|   | CMU-ISRI-04-115 Institute for Software Research International
 School of Computer Science, Carnegie Mellon University
 
    
     
 CMU-ISRI-04-115
 
How (Not) to Protect Genomic Data Privacy in a Distributed Network:Using Trail Re-identification to Evaluate and Design Privacy Protection
Systems
 
Bradley Malin, Latanya Sweeney 
May 2004  
CMU-ISRI-04-115.psCMU-ISRI-04-115.pdf
 Keywords: Privacy, anonymity, re-identification, genomics, DNA 
Databases
 The increasing integration of patient-specific genomic data 
into clinical practice and research raises serious privacy 
concerns. Various systems have been proposed that protect 
privacy by removing or encrypting explicitly identifying 
information, such as name or social security number, into 
pseudonyms. Though these systems claim to protect identity 
from being disclosed, they lack formal proofs. In this paper, 
we study the erosion of privacy when genomic data, either 
pseudonymous or data believed to be anonymous, is released 
into a distributed healthcare environment.
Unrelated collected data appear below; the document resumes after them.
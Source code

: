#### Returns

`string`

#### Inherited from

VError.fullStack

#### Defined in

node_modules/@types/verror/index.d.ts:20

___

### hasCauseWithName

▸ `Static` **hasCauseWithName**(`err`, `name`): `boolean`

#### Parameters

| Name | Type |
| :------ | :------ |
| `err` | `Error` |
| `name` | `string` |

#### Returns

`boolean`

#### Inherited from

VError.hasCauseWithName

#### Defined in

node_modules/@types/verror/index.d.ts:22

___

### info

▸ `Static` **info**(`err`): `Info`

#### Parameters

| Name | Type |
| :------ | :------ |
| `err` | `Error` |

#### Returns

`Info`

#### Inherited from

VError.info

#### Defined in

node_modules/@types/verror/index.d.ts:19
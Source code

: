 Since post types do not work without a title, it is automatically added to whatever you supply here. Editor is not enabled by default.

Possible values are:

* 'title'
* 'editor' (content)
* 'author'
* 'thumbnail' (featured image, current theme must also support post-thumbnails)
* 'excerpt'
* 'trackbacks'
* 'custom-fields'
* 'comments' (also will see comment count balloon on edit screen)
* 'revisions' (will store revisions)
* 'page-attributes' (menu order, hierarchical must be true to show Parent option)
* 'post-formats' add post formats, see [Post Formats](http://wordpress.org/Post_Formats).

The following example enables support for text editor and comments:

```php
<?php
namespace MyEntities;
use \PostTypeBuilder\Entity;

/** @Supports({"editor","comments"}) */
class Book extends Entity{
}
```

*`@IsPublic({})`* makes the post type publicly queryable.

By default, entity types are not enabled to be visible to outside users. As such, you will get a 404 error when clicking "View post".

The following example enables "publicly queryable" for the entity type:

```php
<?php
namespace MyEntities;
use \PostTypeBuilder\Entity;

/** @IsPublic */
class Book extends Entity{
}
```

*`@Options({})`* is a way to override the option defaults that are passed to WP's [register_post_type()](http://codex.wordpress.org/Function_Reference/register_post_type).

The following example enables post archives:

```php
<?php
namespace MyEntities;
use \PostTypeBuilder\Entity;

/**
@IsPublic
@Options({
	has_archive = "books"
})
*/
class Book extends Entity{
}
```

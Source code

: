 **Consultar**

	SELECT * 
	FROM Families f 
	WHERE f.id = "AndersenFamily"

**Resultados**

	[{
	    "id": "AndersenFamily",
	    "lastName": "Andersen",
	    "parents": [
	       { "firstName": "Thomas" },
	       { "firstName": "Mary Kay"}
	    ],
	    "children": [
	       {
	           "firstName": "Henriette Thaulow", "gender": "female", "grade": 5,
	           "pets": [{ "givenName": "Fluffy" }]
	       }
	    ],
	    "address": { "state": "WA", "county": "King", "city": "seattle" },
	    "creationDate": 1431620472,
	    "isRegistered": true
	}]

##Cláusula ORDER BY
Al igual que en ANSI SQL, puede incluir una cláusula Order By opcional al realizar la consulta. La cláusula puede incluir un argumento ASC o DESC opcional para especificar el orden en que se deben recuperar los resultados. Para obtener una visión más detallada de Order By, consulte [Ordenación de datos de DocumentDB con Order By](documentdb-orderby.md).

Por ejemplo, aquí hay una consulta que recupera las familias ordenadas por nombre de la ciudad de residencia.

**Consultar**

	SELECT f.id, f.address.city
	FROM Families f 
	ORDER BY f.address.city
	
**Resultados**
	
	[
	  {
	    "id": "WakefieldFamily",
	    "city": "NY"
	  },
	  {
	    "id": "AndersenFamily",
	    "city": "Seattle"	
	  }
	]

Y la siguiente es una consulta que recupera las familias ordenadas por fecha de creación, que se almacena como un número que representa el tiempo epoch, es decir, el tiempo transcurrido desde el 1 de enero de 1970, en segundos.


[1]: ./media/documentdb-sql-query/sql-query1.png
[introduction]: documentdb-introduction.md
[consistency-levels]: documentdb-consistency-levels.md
Several algorithms 
are introduced, collectively called RE-Identification of Data 
In Trails (REIDIT), which link genomic data to named individuals 
in publicly available records by leveraging unique features in 
patient-location visit patterns. Algorithmic proofs of 
re-identification are developed and we demonstrate, with 
experiments on real-world data, that susceptibility to 
re-identification is neither trivial nor the result of 
bizarre isolated occurrences. We propose that such 
techniques can be applied as system tests of privacy 
protection capabilities.
 
17 pages 
 |